Summary — HB 2210 (Introduced Jan. 29, 2025)

Establishing a refundable child income tax credit (Kansas)

Purpose

HB 2210 creates a refundable child tax credit for resident individual taxpayers beginning in tax year 2025, aimed at providing direct tax relief to families with very young children (under age 4).

Key provisions

  • Credit amounts (per qualifying child under age 4), based on Kansas adjusted gross income (AGI):
    • $0 – $25,000: $600
    • Over $25,000 – $50,000: $400
    • Over $50,000 – $75,000: $200
    • Over $75,000 – $100,000: $100
    • Over $100,000 – $200,000: $75
    • Over $200,000 – $350,000: $50
    • Over $350,000: $25
  • Refundable: credit in excess of tax liability is refunded to the taxpayer.
  • Married filing separately: if taxpayers could have filed jointly but file separately, each may claim only one-half of the joint-credit amount per qualifying child.
  • Annual inflation adjustment: beginning tax year 2026, threshold income amounts and credit amounts are increased annually by the federal cost‑of‑living adjustment (IRC §1(f)(3)).
  • Annual reporting: Secretary of Revenue must submit, by January 31 each year, a report to the House and Senate taxation committees showing number of recipients, adjusted thresholds and credit amounts, aggregate credits, cost analysis and other evaluation information.

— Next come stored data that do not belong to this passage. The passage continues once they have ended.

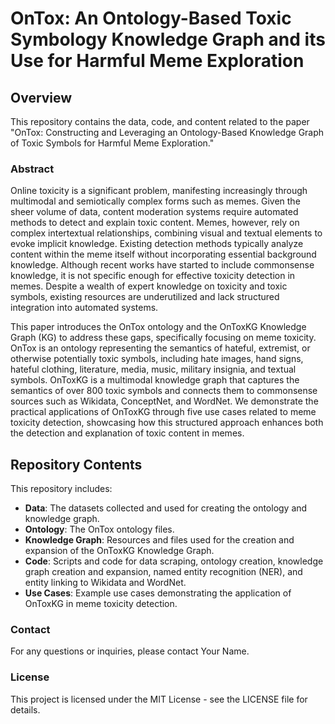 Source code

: # OnTox: An Ontology-Based Toxic Symbology Knowledge Graph and its Use for Harmful Meme Exploration

## Overview
This repository contains the data, code, and content related to the paper "OnTox: Constructing and Leveraging an Ontology-Based Knowledge Graph of Toxic Symbols for Harmful Meme Exploration."

### Abstract
Online toxicity is a significant problem, manifesting increasingly through multimodal and semiotically complex forms such as memes. Given the sheer volume of data, content moderation systems require automated methods to detect and explain toxic content. Memes, however, rely on complex intertextual relationships, combining visual and textual elements to evoke implicit knowledge. Existing detection methods typically analyze content within the meme itself without incorporating essential background knowledge. Although recent works have started to include commonsense knowledge, it is not specific enough for effective toxicity detection in memes. Despite a wealth of expert knowledge on toxicity and toxic symbols, existing resources are underutilized and lack structured integration into automated systems.

This paper introduces the OnTox ontology and the OnToxKG Knowledge Graph (KG) to address these gaps, specifically focusing on meme toxicity. OnTox is an ontology representing the semantics of hateful, extremist, or otherwise potentially toxic symbols, including hate images, hand signs, hateful clothing, literature, media, music, military insignia, and textual symbols. OnToxKG is a multimodal knowledge graph that captures the semantics of over 800 toxic symbols and connects them to commonsense sources such as Wikidata, ConceptNet, and WordNet. We demonstrate the practical applications of OnToxKG through five use cases related to meme toxicity detection, showcasing how this structured approach enhances both the detection and explanation of toxic content in memes.

## Repository Contents
This repository includes:

- **Data**: The datasets collected and used for creating the ontology and knowledge graph.
- **Ontology**: The OnTox ontology files.
- **Knowledge Graph**: Resources and files used for the creation and expansion of the OnToxKG Knowledge Graph.
- **Code**: Scripts and code for data scraping, ontology creation, knowledge graph creation and expansion, named entity recognition (NER), and entity linking to Wikidata and WordNet.
- **Use Cases**: Example use cases demonstrating the application of OnToxKG in meme toxicity detection.

### Contact
For any questions or inquiries, please contact Your Name.

### License
This project is licensed under the MIT License - see the LICENSE file for details.
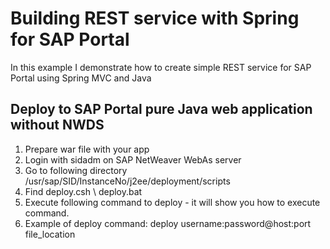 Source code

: # Building REST service with Spring for SAP Portal

In this example I demonstrate how to create simple REST service for SAP Portal using Spring MVC and Java

## Deploy to SAP Portal pure Java web application without NWDS
1. Prepare war file with your app
2. Login with sidadm on SAP NetWeaver WebAs server 
3. Go to following directory /usr/sap/SID/InstanceNo/j2ee/deployment/scripts
4. Find deploy.csh \ deploy.bat
5. Execute following command to deploy - it will show you how to execute command.
6. Example of deploy command: deploy username:password@host:port file_location
	


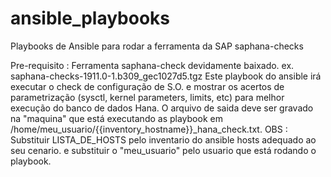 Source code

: # ansible_playbooks
Playbooks de Ansible para rodar a ferramenta da SAP saphana-checks

Pre-requisito : Ferramenta saphana-check devidamente baixado. ex. saphana-checks-1911.0-1.b309_gec1027d5.tgz
Este playbook do ansible irá executar o check de configuração de S.O. e mostrar os acertos de parametrização (sysctl, kernel parameters, limits, etc) para melhor execução do banco de dados Hana.
O arquivo de saida deve ser gravado na "maquina" que está executando as playbook em /home/meu_usuario/{{inventory_hostname}}_hana_check.txt.
OBS : Substituir LISTA_DE_HOSTS pelo inventario do ansible hosts adequado ao seu cenario.
e substituir o "meu_usuario" pelo usuario que está rodando o playbook.
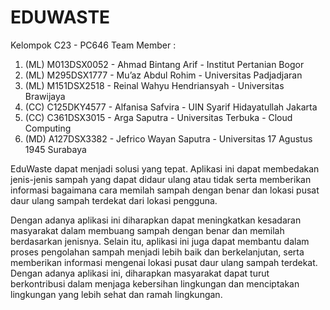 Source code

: # EDUWASTE 

Kelompok C23 - PC646
Team Member : 
1. (ML) M013DSX0052 - Ahmad Bintang Arif - Institut Pertanian Bogor 
2. (ML) M295DSX1777 - Mu’az Abdul Rohim - Universitas Padjadjaran 
3. (ML) M151DSX2518 - Reinal Wahyu Hendriansyah - Universitas Brawijaya 
4. (CC) C125DKY4577 - Alfanisa Safvira - UIN Syarif Hidayatullah Jakarta 
5. (CC) C361DSX3015 - Arga Saputra - Universitas Terbuka - Cloud Computing 
6. (MD) A127DSX3382 - Jefrico Wayan Saputra - Universitas 17 Agustus 1945 Surabaya 

EduWaste dapat menjadi solusi yang tepat. Aplikasi ini dapat membedakan jenis-jenis sampah yang dapat didaur ulang atau tidak serta memberikan informasi bagaimana cara memilah sampah dengan benar dan lokasi pusat daur ulang sampah terdekat dari lokasi pengguna.

Dengan adanya aplikasi ini diharapkan dapat meningkatkan kesadaran masyarakat dalam membuang sampah dengan benar dan memilah berdasarkan jenisnya. Selain itu, aplikasi ini juga dapat membantu dalam proses pengolahan sampah menjadi lebih baik dan berkelanjutan, serta memberikan informasi mengenai lokasi pusat daur ulang sampah terdekat. Dengan adanya aplikasi ini, diharapkan masyarakat dapat turut berkontribusi dalam menjaga kebersihan lingkungan dan menciptakan lingkungan yang lebih sehat dan ramah lingkungan.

Eligibility / qualifying child (selected)

  • Must meet relationship (child, descendant of child, sibling/step‑sibling or descendant), residency (same principal place of abode > half the taxable year), age (not attained 4 years by close of calendar year), support (not provided >50% of own support), and joint-return tests.
  • One qualifying child may be claimed by only one taxpayer per tax year (except where the Bill provides otherwise).

Fiscal impact (Division of the Budget / Dept. of Revenue estimates — Revised Feb. 24, 2025)

  • Estimated decrease in State General Fund revenues:
    • FY2026: ($34.1 million)
    • FY2027: ($35.5 million)
    • FY2028: ($36.9 million)
  • Implementation costs (Dept. of Revenue):
    • FY2026: $178,121 (one‑time IT/programming and setup)
    • FY2027 onward: ongoing $55,403 per year (salaries/overhead for 1.00 FTE to assist taxpayers/administer program)
  • The Department estimated 122,387 credits claimed (based on 2023 returns), assumed 1.0% annual growth in returns and used a 3.0% annual COLA assumption in projections.
  • Dept. of Administration notes potential, unspecified effects on debt setoff program (larger refunds could increase amounts intercepted for outstanding debts).

Who is affected

  • Resident individual taxpayers in Kansas with qualifying children under age 4. Impact concentrated on lower‑ and middle‑income households because credit amounts decline with higher AGI brackets.
  • State fiscal administrators (Dept. of Revenue, Dept. of Administration) due to implementation, reporting and potential changes to debt setoff receipts.

Timeline / procedural status

  • Introduced: Jan. 29, 2025; referred to House Committee on Taxation.
  • Fiscal note revised Feb. 24, 2025. If enacted, credit applies starting tax year 2025; annual reporting begins the next calendar year (first report due Jan. 31 following implementation).

Notes: Fiscal estimates are Department projections based on 2023 returns and assumptions described above. The bill text includes the formal statutory definitions and mechanics as part of the Kansas Income Tax Act.

Compiled from official sources — confirm details with the bill’s official record.